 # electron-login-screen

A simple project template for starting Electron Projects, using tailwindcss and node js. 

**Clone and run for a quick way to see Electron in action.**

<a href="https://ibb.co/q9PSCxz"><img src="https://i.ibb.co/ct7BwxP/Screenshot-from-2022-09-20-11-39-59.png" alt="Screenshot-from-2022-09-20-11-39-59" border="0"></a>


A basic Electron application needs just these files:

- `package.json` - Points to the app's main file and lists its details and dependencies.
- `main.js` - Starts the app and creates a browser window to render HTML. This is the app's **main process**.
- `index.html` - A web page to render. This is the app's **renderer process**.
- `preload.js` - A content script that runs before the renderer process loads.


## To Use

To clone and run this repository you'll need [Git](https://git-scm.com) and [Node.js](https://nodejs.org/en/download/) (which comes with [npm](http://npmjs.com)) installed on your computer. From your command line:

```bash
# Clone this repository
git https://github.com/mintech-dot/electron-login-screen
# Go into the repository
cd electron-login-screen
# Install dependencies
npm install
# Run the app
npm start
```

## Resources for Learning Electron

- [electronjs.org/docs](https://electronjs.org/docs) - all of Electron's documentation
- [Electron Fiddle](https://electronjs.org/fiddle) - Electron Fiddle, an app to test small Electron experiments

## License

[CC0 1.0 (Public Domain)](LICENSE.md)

===

▸ **YOUR INSTRUCTIONS**:
Would you please reproduce the records above exactly, only from their first line through the line holding "## Resources for Learning Electron", with both ends included?

▸ **SOLUTION FOR THIS EXERCISE**:
 # electron-login-screen

A simple project template for starting Electron Projects, using tailwindcss and node js. 

**Clone and run for a quick way to see Electron in action.**

<a href="https://ibb.co/q9PSCxz"><img src="https://i.ibb.co/ct7BwxP/Screenshot-from-2022-09-20-11-39-59.png" alt="Screenshot-from-2022-09-20-11-39-59" border="0"></a>


A basic Electron application needs just these files:

- `package.json` - Points to the app's main file and lists its details and dependencies.
- `main.js` - Starts the app and creates a browser window to render HTML. This is the app's **main process**.
- `index.html` - A web page to render. This is the app's **renderer process**.
- `preload.js` - A content script that runs before the renderer process loads.


## To Use

To clone and run this repository you'll need [Git](https://git-scm.com) and [Node.js](https://nodejs.org/en/download/) (which comes with [npm](http://npmjs.com)) installed on your computer. From your command line:

```bash
# Clone this repository
git https://github.com/mintech-dot/electron-login-screen
# Go into the repository
cd electron-login-screen
# Install dependencies
npm install
# Run the app
npm start
```

## Resources for Learning Electron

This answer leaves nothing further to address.